What you need to do :: Each line below that holds the string "muchos" counts once; report the total and nothing else.

[[ Extracted records, beginning ]]

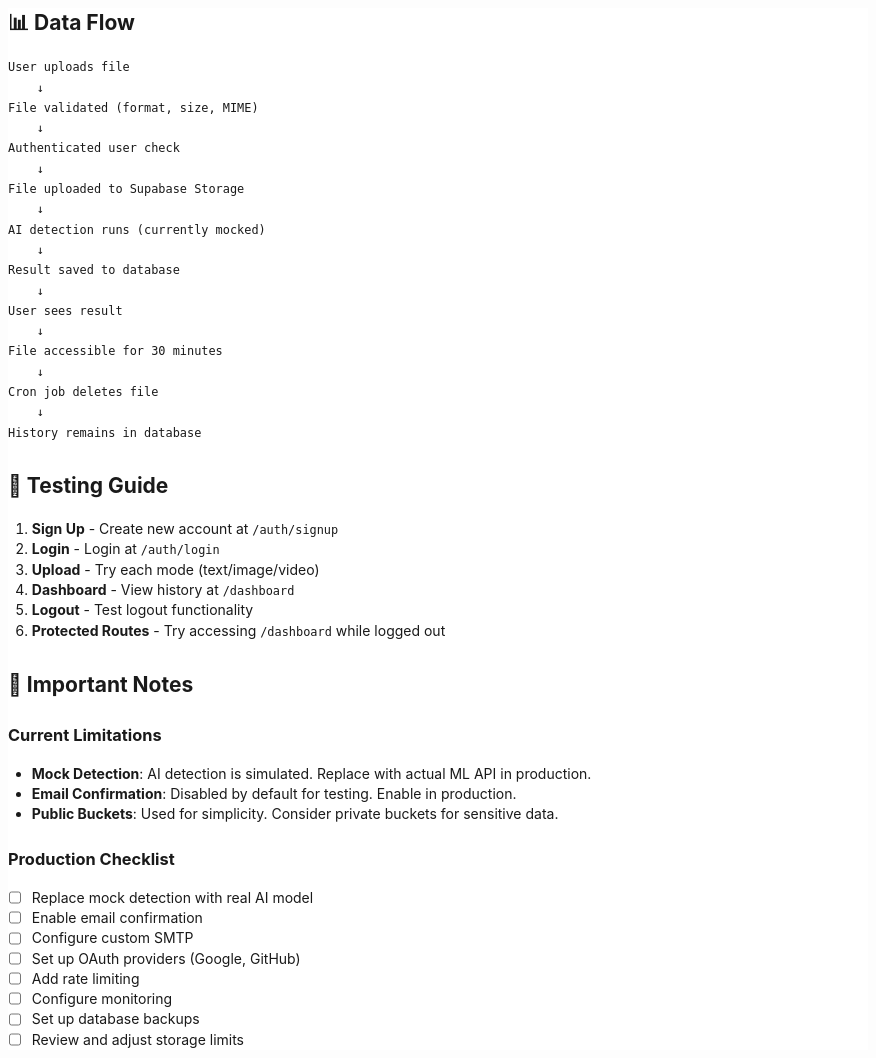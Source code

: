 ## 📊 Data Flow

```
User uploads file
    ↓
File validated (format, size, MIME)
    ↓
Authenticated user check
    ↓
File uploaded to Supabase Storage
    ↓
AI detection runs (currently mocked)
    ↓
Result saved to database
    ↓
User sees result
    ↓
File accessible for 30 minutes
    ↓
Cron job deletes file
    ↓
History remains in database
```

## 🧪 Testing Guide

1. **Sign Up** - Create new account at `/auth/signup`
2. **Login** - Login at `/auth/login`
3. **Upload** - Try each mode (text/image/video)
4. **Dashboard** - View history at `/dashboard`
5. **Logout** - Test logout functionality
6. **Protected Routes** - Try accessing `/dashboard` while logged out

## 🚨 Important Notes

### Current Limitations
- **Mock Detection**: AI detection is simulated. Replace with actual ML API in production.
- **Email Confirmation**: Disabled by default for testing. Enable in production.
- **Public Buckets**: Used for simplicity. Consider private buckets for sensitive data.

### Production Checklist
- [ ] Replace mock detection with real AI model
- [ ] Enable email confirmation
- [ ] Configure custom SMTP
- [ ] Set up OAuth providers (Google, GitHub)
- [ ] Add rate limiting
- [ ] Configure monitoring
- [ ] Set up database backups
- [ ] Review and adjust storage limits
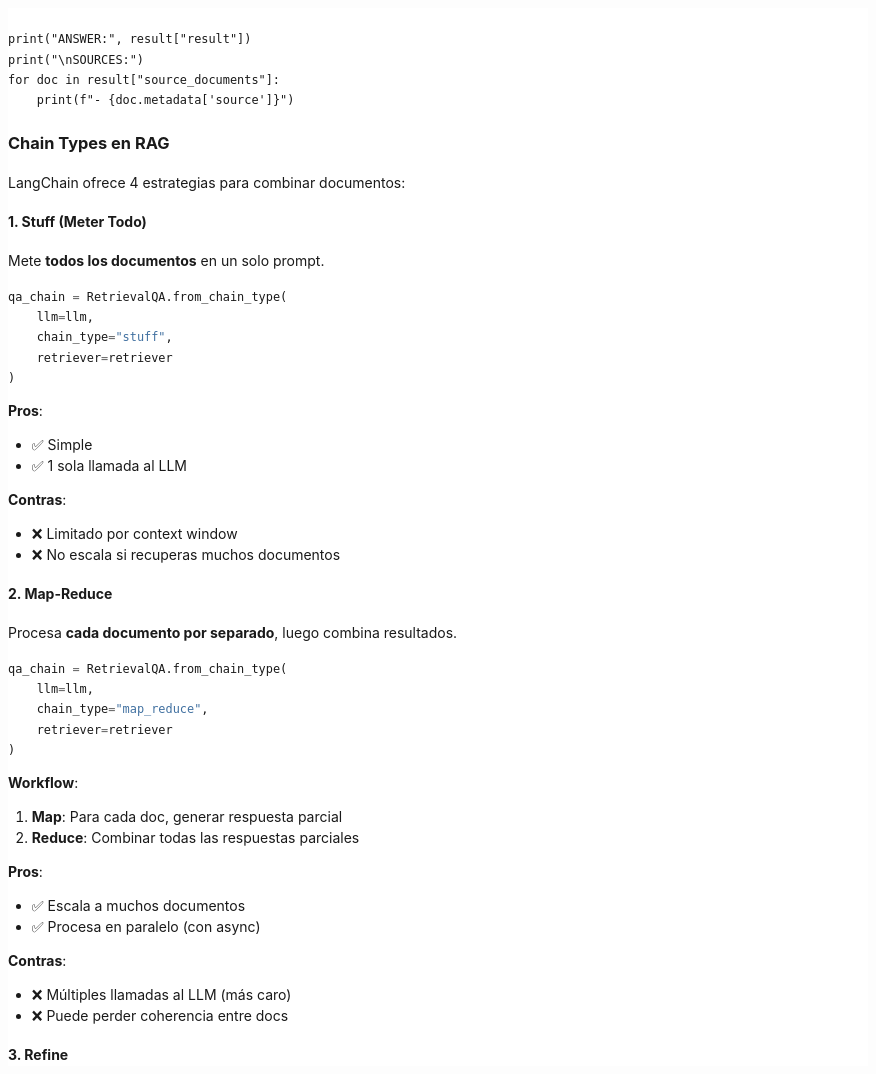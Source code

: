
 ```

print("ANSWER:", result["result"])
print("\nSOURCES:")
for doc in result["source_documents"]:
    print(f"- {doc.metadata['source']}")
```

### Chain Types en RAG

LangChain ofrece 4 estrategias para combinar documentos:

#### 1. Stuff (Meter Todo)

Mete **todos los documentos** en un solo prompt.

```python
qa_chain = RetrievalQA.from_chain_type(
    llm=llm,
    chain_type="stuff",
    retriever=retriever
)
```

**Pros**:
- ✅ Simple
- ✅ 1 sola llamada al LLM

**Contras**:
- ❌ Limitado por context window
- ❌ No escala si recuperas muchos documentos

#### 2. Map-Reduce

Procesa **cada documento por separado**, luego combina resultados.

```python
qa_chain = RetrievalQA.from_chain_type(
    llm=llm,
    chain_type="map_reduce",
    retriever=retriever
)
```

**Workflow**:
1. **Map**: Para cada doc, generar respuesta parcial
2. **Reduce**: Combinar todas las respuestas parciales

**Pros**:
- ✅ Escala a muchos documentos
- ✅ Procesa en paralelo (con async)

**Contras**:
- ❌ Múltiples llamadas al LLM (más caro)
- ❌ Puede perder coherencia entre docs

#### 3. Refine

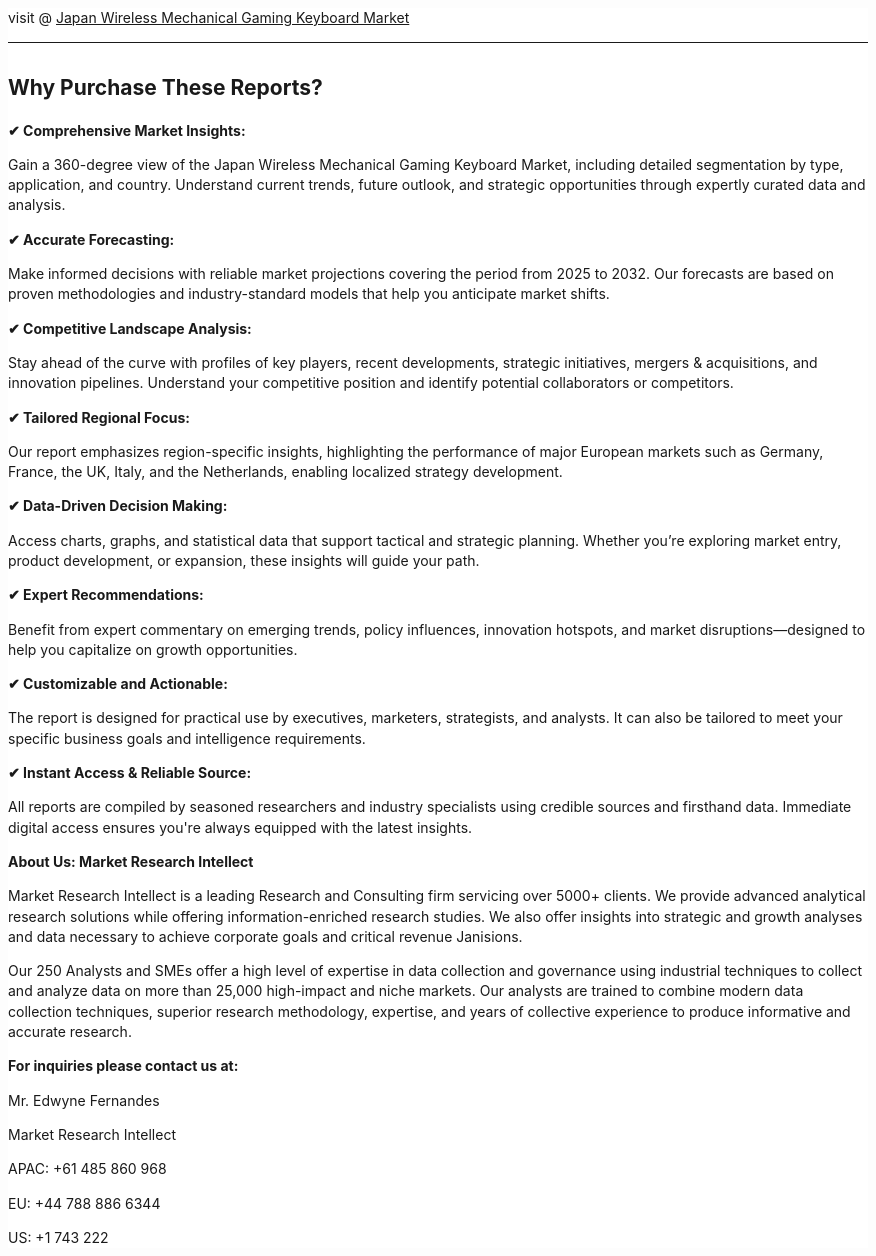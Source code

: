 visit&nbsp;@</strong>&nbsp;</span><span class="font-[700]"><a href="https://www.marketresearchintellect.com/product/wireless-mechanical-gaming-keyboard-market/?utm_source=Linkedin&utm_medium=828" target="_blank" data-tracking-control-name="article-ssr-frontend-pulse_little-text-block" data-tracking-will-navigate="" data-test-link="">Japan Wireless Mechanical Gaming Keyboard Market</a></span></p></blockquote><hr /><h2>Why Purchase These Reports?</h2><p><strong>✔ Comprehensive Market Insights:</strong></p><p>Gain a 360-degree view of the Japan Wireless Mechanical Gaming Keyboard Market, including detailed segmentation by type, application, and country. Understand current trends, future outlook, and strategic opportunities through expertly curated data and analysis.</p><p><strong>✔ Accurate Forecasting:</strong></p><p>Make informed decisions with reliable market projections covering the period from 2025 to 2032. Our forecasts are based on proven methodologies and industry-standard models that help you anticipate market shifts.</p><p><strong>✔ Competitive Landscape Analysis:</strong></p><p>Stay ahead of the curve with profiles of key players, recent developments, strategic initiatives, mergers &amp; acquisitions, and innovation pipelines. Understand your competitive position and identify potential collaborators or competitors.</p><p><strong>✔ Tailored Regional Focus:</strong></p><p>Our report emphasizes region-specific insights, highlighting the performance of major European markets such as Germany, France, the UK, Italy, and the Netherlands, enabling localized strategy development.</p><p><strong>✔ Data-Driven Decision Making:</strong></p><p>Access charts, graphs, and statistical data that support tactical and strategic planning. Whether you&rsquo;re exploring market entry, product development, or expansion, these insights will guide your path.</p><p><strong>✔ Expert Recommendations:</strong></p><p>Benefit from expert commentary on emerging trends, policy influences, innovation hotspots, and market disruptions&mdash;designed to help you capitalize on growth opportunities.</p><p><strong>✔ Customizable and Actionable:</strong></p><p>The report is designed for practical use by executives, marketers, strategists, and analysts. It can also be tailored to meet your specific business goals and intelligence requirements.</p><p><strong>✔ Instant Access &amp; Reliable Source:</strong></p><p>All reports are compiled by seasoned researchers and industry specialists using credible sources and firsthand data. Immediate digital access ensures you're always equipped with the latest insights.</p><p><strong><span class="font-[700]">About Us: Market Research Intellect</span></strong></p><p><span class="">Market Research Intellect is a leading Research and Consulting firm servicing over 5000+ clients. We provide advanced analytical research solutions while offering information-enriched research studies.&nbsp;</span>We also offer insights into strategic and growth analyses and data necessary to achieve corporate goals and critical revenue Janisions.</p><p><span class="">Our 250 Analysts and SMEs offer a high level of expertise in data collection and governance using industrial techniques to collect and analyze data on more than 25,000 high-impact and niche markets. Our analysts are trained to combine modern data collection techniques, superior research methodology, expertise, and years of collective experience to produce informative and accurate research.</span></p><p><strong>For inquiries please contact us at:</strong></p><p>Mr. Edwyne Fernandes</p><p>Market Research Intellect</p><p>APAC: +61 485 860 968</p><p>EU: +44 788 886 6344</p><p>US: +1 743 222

[[ Extracted records, end ]]

Completed task :: 2